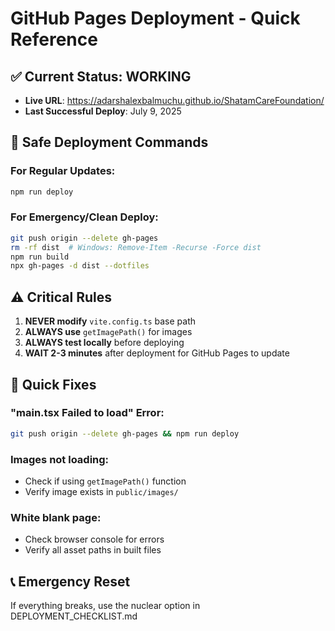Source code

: # GitHub Pages Deployment - Quick Reference

## ✅ Current Status: WORKING
- **Live URL**: https://adarshalexbalmuchu.github.io/ShatamCareFoundation/
- **Last Successful Deploy**: July 9, 2025

## 🚀 Safe Deployment Commands

### For Regular Updates:
```bash
npm run deploy
```

### For Emergency/Clean Deploy:
```bash
git push origin --delete gh-pages
rm -rf dist  # Windows: Remove-Item -Recurse -Force dist
npm run build
npx gh-pages -d dist --dotfiles
```

## ⚠️ Critical Rules

1. **NEVER modify** `vite.config.ts` base path
2. **ALWAYS use** `getImagePath()` for images  
3. **ALWAYS test locally** before deploying
4. **WAIT 2-3 minutes** after deployment for GitHub Pages to update

## 🔧 Quick Fixes

### "main.tsx Failed to load" Error:
```bash
git push origin --delete gh-pages && npm run deploy
```

### Images not loading:
- Check if using `getImagePath()` function
- Verify image exists in `public/images/`

### White blank page:
- Check browser console for errors
- Verify all asset paths in built files

## 📞 Emergency Reset
If everything breaks, use the nuclear option in DEPLOYMENT_CHECKLIST.md
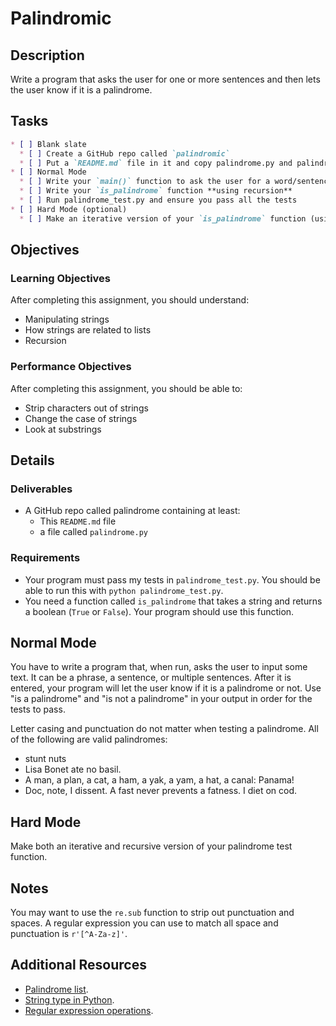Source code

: # Palindromic

## Description

Write a program that asks the user for one or more sentences and then lets the user know if it is a palindrome.

## Tasks

```markdown
* [ ] Blank slate
  * [ ] Create a GitHub repo called `palindromic`
  * [ ] Put a `README.md` file in it and copy palindrome.py and palindrome_test.py from this repository into it.
* [ ] Normal Mode
  * [ ] Write your `main()` function to ask the user for a word/sentence, pass it into the is_palindrome function, and state whether or not the the sentence is palindromic
  * [ ] Write your `is_palindrome` function **using recursion**
  * [ ] Run palindrome_test.py and ensure you pass all the tests
* [ ] Hard Mode (optional)
  * [ ] Make an iterative version of your `is_palindrome` function (using loops instead of recursion), and ensure it passes the tests too
```

## Objectives

### Learning Objectives

After completing this assignment, you should understand:

* Manipulating strings
* How strings are related to lists
* Recursion

### Performance Objectives

After completing this assignment, you should be able to:

* Strip characters out of strings
* Change the case of strings
* Look at substrings

## Details

### Deliverables

* A GitHub repo called palindrome containing at least:
  * This `README.md` file
  * a file called `palindrome.py`

### Requirements  

* Your program must pass my tests in `palindrome_test.py`. You should be able to run this with `python palindrome_test.py`.
* You need a function called `is_palindrome` that takes a string and returns a boolean (`True` or `False`). Your program should use this function.

## Normal Mode

You have to write a program that, when run, asks the user to input some text. It can be a phrase, a sentence, or multiple sentences. After it is entered, your program will let the user know if it is a palindrome or not. Use "is a palindrome" and "is not a palindrome" in your output in order for the tests to pass.

Letter casing and punctuation do not matter when testing a palindrome. All of the following are valid palindromes:

* stunt nuts
* Lisa Bonet ate no basil.
* A man, a plan, a cat, a ham, a yak, a yam, a hat, a canal: Panama!
* Doc, note, I dissent. A fast never prevents a fatness. I diet on cod.

## Hard Mode

Make both an iterative and recursive version of your palindrome test function.

## Notes

You may want to use the `re.sub` function to strip out punctuation and spaces. A regular expression you can use to match all space and punctuation is `r'[^A-Za-z]'`.

## Additional Resources

* [Palindrome list](http://www.palindromelist.net/).
* [String type in Python](https://docs.python.org/3/library/stdtypes.html#text-sequence-type-str).
* [Regular expression operations](https://docs.python.org/3/library/re.html).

+-------+

#### WORK TASK:
Using the listing above, show every line that includes the string "punctuation".

#### ANSWER TO THIS TASK:
Letter casing and punctuation do not matter when testing a palindrome. All of the following are valid palindromes:
You may want to use the `re.sub` function to strip out punctuation and spaces. A regular expression you can use to match all space and punctuation is `r'[^A-Za-z]'`.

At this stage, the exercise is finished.